Fast, cheap or green?
Exploring user value in mobility
Mobility is a really exciting and important area, and shifts towards electric vehicles, autonomous vehicles, and micro-mobility are helping to create a future that's more sustainable, accessible and safe. Looking at how we get around right now, the key value is time - it's what drives every journey planner, transport app, etc... But as our services and attitudes towards mobility evolve, is this all that users really care about?
I designed and prototyped a new journey planning app that let me test two things:
1. Are there user needs for travel values other than time?
2. How can we make travel planning more personal and effective?
In many sectors we are starting to see consumers becoming more value driven, and likely to make choices based on ethical, environmental and social priorities - Why do I think this? Currently, this isn't really reflected in the mobility services we are offered, so what are the competitors doing?
Google Maps: Discovery, search, info and directions. Time focussed and separated by transport type
Citymapper: Journeys on public transport in cities. Efficiency focus, with additions such as price, weather...

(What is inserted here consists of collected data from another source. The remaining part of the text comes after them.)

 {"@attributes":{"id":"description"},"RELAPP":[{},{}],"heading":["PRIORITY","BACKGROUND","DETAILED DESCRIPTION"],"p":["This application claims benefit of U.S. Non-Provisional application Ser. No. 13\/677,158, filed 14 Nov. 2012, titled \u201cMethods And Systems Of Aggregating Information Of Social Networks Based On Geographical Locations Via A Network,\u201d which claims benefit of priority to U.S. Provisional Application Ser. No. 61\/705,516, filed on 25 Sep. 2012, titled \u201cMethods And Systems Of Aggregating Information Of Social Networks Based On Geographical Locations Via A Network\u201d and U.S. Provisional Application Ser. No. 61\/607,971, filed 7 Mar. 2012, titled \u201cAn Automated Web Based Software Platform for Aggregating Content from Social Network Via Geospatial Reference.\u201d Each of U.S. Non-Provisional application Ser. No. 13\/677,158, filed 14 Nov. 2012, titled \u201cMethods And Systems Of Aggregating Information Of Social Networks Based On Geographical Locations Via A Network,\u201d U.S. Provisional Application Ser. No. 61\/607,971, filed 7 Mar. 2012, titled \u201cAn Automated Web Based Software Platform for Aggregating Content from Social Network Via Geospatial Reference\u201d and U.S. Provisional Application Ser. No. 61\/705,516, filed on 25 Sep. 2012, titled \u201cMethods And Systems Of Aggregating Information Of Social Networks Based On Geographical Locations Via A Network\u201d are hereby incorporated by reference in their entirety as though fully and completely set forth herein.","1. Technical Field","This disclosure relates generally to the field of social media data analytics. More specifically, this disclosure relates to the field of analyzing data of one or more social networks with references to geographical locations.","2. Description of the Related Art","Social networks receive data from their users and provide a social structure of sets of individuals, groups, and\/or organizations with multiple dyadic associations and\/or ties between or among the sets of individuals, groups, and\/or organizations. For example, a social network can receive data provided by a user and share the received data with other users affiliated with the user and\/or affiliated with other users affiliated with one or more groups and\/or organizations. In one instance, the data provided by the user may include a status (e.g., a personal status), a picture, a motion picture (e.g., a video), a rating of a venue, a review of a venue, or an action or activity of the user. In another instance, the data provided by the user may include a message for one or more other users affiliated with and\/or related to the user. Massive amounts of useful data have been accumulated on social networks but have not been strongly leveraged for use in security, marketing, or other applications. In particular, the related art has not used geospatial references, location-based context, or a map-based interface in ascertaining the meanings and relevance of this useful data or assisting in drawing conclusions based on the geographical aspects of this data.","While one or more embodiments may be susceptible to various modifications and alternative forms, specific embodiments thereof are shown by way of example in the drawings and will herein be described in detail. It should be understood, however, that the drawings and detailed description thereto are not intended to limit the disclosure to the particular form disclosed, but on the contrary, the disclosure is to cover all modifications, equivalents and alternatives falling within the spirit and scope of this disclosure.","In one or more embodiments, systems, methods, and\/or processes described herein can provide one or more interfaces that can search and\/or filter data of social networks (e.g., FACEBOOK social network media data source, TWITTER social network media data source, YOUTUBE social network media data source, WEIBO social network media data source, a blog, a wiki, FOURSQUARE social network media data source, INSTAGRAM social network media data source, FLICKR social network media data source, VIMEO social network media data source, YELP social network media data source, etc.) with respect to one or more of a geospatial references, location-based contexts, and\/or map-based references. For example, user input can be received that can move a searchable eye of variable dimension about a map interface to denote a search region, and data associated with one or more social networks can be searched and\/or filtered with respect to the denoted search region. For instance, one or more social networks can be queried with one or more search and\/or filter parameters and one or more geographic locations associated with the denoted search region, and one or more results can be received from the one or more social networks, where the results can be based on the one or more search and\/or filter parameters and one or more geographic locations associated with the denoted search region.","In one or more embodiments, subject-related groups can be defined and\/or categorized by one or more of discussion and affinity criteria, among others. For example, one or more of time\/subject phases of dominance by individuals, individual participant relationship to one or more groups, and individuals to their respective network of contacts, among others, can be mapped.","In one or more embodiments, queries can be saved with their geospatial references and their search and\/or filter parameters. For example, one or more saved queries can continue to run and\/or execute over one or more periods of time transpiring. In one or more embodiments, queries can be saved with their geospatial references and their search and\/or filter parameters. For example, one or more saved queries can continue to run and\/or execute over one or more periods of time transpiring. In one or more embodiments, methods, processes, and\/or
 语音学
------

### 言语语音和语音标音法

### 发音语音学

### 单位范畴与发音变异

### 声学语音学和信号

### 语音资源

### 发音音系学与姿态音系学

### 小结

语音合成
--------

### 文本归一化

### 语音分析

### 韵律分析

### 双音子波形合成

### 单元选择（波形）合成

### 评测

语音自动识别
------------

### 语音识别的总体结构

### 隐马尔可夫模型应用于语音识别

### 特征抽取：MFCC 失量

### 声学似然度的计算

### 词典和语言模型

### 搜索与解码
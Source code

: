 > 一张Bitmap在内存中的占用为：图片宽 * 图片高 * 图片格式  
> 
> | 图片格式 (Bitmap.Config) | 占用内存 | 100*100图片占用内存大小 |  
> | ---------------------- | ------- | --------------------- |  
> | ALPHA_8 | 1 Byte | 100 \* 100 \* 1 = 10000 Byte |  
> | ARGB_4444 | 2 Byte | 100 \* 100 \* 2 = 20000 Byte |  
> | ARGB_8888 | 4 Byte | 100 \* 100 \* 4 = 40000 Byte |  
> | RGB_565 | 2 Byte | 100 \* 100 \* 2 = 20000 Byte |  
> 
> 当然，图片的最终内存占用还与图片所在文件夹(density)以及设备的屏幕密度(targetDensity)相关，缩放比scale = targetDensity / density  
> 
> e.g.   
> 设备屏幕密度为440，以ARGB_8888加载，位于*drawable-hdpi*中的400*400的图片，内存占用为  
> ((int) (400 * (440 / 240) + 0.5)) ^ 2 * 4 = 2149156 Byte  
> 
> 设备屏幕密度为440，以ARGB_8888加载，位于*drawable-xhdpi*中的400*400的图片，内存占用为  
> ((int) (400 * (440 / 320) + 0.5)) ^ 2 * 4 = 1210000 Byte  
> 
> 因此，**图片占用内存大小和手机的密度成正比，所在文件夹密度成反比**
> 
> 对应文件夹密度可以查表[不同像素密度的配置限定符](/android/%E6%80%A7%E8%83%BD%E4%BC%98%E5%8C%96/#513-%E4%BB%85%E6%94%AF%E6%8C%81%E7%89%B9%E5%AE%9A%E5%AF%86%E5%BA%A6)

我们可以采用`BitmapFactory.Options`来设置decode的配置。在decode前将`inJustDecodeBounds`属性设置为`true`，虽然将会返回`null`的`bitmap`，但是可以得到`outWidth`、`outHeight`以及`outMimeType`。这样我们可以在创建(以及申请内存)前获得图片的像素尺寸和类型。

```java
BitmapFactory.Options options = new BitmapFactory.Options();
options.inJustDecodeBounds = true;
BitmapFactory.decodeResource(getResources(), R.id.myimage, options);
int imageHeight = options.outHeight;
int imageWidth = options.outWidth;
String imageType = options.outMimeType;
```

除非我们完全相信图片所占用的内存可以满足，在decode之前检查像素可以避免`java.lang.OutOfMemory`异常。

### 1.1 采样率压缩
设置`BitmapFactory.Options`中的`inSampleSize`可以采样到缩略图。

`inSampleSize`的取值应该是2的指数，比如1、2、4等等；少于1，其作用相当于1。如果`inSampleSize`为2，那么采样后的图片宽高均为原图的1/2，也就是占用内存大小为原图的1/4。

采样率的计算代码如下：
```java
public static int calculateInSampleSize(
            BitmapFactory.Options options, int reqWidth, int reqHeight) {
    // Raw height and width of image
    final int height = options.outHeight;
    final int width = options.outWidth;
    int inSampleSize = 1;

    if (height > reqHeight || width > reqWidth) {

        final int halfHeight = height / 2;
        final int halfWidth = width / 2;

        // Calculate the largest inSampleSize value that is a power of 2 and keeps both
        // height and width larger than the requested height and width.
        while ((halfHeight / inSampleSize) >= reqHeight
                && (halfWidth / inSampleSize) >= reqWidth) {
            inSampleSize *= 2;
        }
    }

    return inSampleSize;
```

Transit: Super localised, real-time travel on public transport. Focusses on time as well as transit routes/lines
Whim: All-inclusive mobility platform that works around your travel needs. Has an 'eco trip' option
Who might these services be missing? One proto-persona I identified is the ‘Eco-Explorer’, and this is a user group who want to enjoy exploring their city in a free and flexible way, and also want to reduce the impact of their day-to-day activities (these are their jobs-to-be done). Looking at current competitors, these jobs are not really being satisfied in an effective way, particularly in regard to the impact of their travel. So for these users, I wanted to test two value propositions for a new journey planner:
Value Proposition 1:
Introduce ‘environmental impact’ as a major value driver, as well as time and cost. Users can use an understanding of this impact to make decisions on how they travel.
Value Proposition 2:
Greatly increased personalisation, with deeper, more personal input on how you want to get around.
Building the MVP
I wanted to find the quickest way of testing these value propositions with the user group. The aim was to see if there is demand, understand why or why not, and if there was, to learn more about potential users. My MVP would be an interactive prototype of a journey planning app - quick to design and build, but effective in communicating the value propositions for testing.
Design and prototype
The key focus of the prototype was the results page, as this is where the planner will be differentiated from other services. Most journey planners rank journey options by time, so I explored a number of new options for how the user could utilise time, cost and impact equally, trying to give them the same priority.
I also picked a name, ‘Kiwi’ (mostly because it’s a fun domain name extension), and put together a logo.
I arrived at two types of results pages to test in the MVP:
Ranked by value
Similar to a typical planner, here the results are ranked 'best' to 'worst'. The user can choose whether to sort by time, cost, or environmental impact
Here the user is first given the optimum journey for each value, i.e the fastest, the cheapest, and the least impact. The 'non-optimum' results follow after and are ranked by time.
Current journey planners are surprisingly general, essentially presenting the same results to everyone with few options for personalisation (I can only assume this will change soon!). With a higher initial level of input (e.g max walking time, preferred ride hailing app, available transport options...), the user can get more effective results that are potentially all relevant to them.
Is knowing the environmental impact of a journey a real user need? For my proposed user group, interviews and prototype testing revealed it to be a ‘nice-to-have’, rather than a strong need. Though it wasn’t their first priority, there was a real interest in the feature, and most particpants said it’s something they can see becoming much more important to them in the future.
The key question was “would you use this app over your current journey planner?”, and whilst the addition of environmental impact was very appreciated, it was possibly not enough to tempt people from familiarity. However, they thought they would use it if there was greater differentiation from current apps, and a more clearly defined use case with a richer set of features and services around sustainability.
Learning and future opportunities
Going forward, these are some of the key learnings and future opportunities:
Wellness and mental health are very important, but very underserved, user needs for travel. They’re why you might take the slower bus route instead of the tube.
There are big differences in the way we travel at weekends compared to during the week, and travel services aren’t exploring or accounting for this.
Motivating people to reduce their impact is long-term, requiring small, consistent nudges. Showing how a problem affects a user personally creates much faster behaviour change.
Travel is extremely personal and extremely variable. Any attempts at personalisation have to be very smart, context aware, and nonrestrictive.
I think there is space for a travel app that could sit beside Citymapper, covering very different user values, use cases, and travel scenarios.